Junichiro Kono, Daniel Kowal, Jamie Padgett will be promoted July 1.

Jamie Padgett, Daniel Kowal, Junichiro Kono

Three faculty members in the George R. Brown School of Engineering have been named to endowed chairs, effective July 1.

Junichiro Kono, professor of electrical and computer engineering, of materials science and nanoengineering, of physics and astronomy, and chair of applied physics, will become the Karl F. Hasselmann Professor in Engineering.

Daniel Kowal, assistant professor of statistics (STAT), will become the Dobelman Family Assistant Professor of STAT.

Jamie Padgett, professor of civil engineering, will become the Stanley C. Moore Professor in Engineering.

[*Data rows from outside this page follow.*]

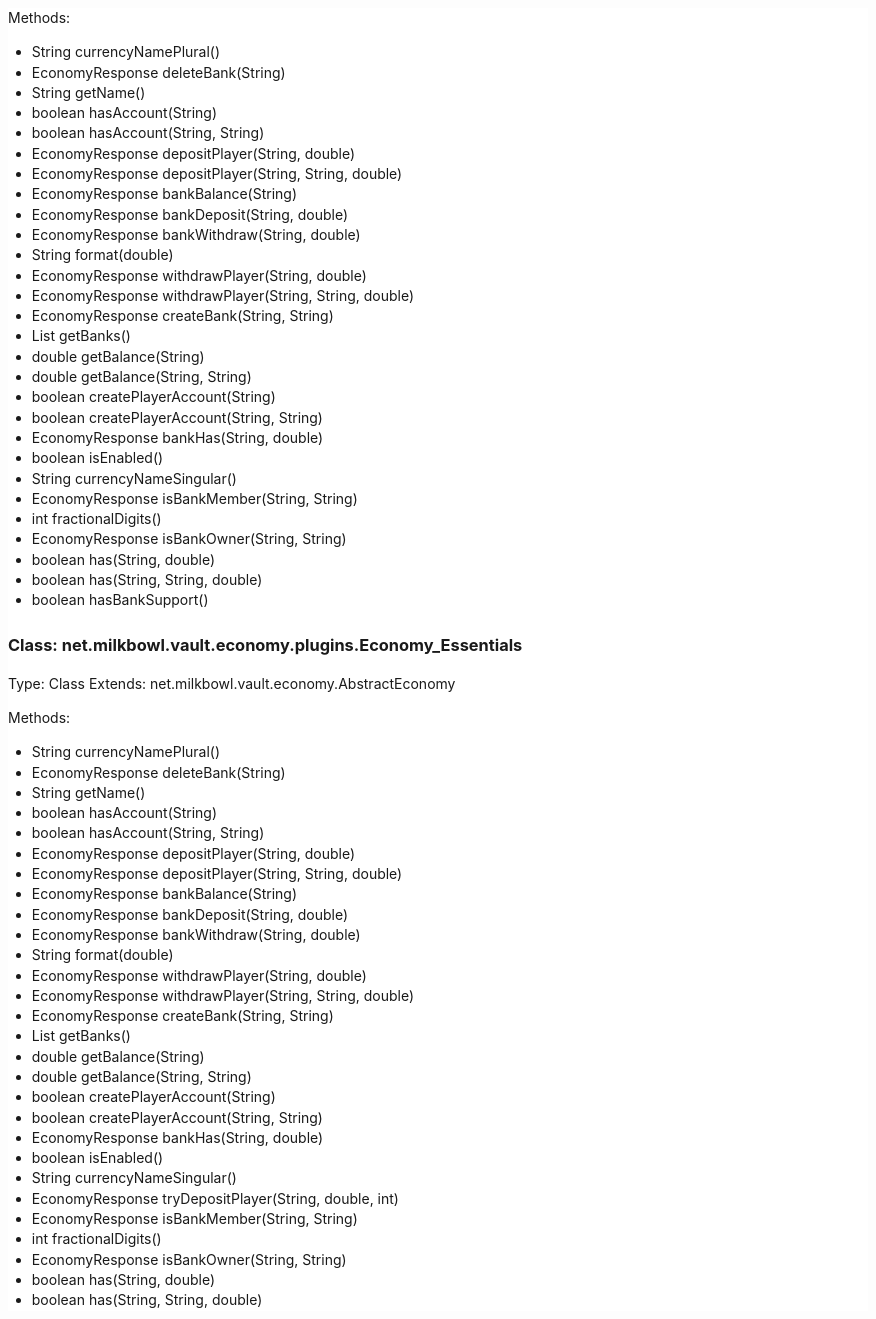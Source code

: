 Methods:
- String currencyNamePlural()
- EconomyResponse deleteBank(String)
- String getName()
- boolean hasAccount(String)
- boolean hasAccount(String, String)
- EconomyResponse depositPlayer(String, double)
- EconomyResponse depositPlayer(String, String, double)
- EconomyResponse bankBalance(String)
- EconomyResponse bankDeposit(String, double)
- EconomyResponse bankWithdraw(String, double)
- String format(double)
- EconomyResponse withdrawPlayer(String, double)
- EconomyResponse withdrawPlayer(String, String, double)
- EconomyResponse createBank(String, String)
- List getBanks()
- double getBalance(String)
- double getBalance(String, String)
- boolean createPlayerAccount(String)
- boolean createPlayerAccount(String, String)
- EconomyResponse bankHas(String, double)
- boolean isEnabled()
- String currencyNameSingular()
- EconomyResponse isBankMember(String, String)
- int fractionalDigits()
- EconomyResponse isBankOwner(String, String)
- boolean has(String, double)
- boolean has(String, String, double)
- boolean hasBankSupport()

### Class: net.milkbowl.vault.economy.plugins.Economy_Essentials
Type: Class
Extends: net.milkbowl.vault.economy.AbstractEconomy

Methods:
- String currencyNamePlural()
- EconomyResponse deleteBank(String)
- String getName()
- boolean hasAccount(String)
- boolean hasAccount(String, String)
- EconomyResponse depositPlayer(String, double)
- EconomyResponse depositPlayer(String, String, double)
- EconomyResponse bankBalance(String)
- EconomyResponse bankDeposit(String, double)
- EconomyResponse bankWithdraw(String, double)
- String format(double)
- EconomyResponse withdrawPlayer(String, double)
- EconomyResponse withdrawPlayer(String, String, double)
- EconomyResponse createBank(String, String)
- List getBanks()
- double getBalance(String)
- double getBalance(String, String)
- boolean createPlayerAccount(String)
- boolean createPlayerAccount(String, String)
- EconomyResponse bankHas(String, double)
- boolean isEnabled()
- String currencyNameSingular()
- EconomyResponse tryDepositPlayer(String, double, int)
- EconomyResponse isBankMember(String, String)
- int fractionalDigits()
- EconomyResponse isBankOwner(String, String)
- boolean has(String, double)
- boolean has(String, String, double)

Kono earned his Ph.D. in physics from the State University of New York at Buffalo in 1995 and joined the Rice faculty in 2000. His research is concerned with fundamental studies of light-matter interaction phenomena in quantum materials, especially using intense light and under extreme conditions of low temperature and high magnetic field, to realize new phases of matter. Possible applications include ultrafast optoelectronic devices and quantum technologies.

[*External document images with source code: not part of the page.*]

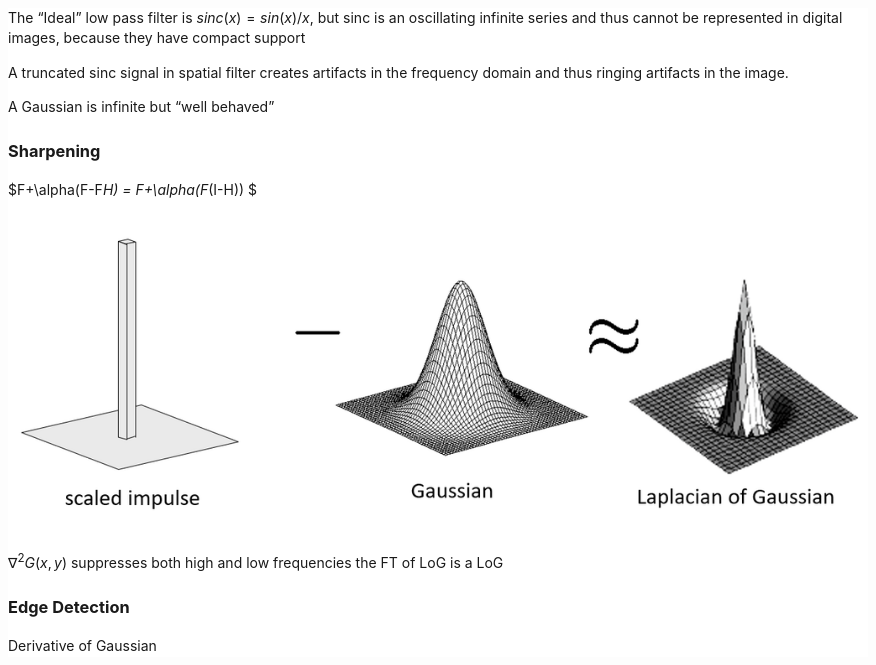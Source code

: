The “Ideal” low pass filter is $sinc (x) = sin(x)/x$, but sinc is an  oscillating infinite series and thus cannot be represented in digital images, because they have compact support

A truncated sinc signal in spatial filter creates artifacts in the frequency domain and thus ringing artifacts in the image. 

A Gaussian is infinite but “well behaved”

### Sharpening 
$F+\alpha(F-F*H) = F+\alpha(F*(I-H)) $

![](Log.png)

$\nabla^2 G(x,y)$
suppresses both high and low frequencies
the FT of LoG is a LoG

### Edge Detection
Derivative of Gaussian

Kono has published more than 200 journal articles, holds two patents and received the National Science Foundation CAREER Award in 2002. He has been a fellow of the American Physical Society since 2009, the Optical Society since 2015 and SPIE since 2019. Kono founded the international research experience program called NanoJapan for undergraduates. It was funded by the NSF and received the Heiskell Award for Innovation from the Institute of International Education in 2008.

In 2017, Kowal earned his Ph.D. in statistical science, with a minor in finance, from Cornell University. He received a B.A. in mathematics from Washington University in St. Louis in 2012 and a master’s degree in statistics from Cornell in 2015. He joined the Rice faculty in 2017.

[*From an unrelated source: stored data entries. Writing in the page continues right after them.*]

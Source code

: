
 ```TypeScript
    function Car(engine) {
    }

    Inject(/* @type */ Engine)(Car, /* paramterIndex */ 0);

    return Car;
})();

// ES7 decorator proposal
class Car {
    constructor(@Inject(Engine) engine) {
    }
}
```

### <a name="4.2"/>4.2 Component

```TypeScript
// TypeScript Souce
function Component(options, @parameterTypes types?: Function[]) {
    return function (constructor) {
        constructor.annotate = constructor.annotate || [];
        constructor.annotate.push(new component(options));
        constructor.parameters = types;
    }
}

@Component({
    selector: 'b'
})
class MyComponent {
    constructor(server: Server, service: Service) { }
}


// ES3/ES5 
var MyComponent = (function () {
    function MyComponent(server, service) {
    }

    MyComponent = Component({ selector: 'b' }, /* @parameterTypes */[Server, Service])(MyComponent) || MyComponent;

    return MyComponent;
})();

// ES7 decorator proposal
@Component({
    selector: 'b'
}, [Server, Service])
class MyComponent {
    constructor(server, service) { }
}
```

Kowal's research focuses on statistical methods for massive data sets with complex dependence structures, including functional, time series and spatial data. He recently received the ARO Young Investigator Award from the Army Research Office for his work on “Optimal Bayesian Approximations for Targeted Prediction.”

Padgett earned her Ph.D. in civil engineering from Georgia Tech in 2007 and joined the Rice faculty that year. Her research focuses on risk assessment of structures and infrastructure exposed to multiple hazards, such as hurricanes, floods and earthquakes. She serves on the leadership of national research centers that advance resilience modeling for infrastructure and their surrounding communities.

She was recently named a Fellow of the Structural Engineering Institute of the ASCE and was founding chair of its technical committee on Multiple Hazard Mitigation. Padgett has received a 2011 NSF CAREER Award and the 2017 ASCE Walter L. Huber Civil Engineering Research Prize, and in 2019 was named the EMI’s Objective Resilience Distinguished Lecturer.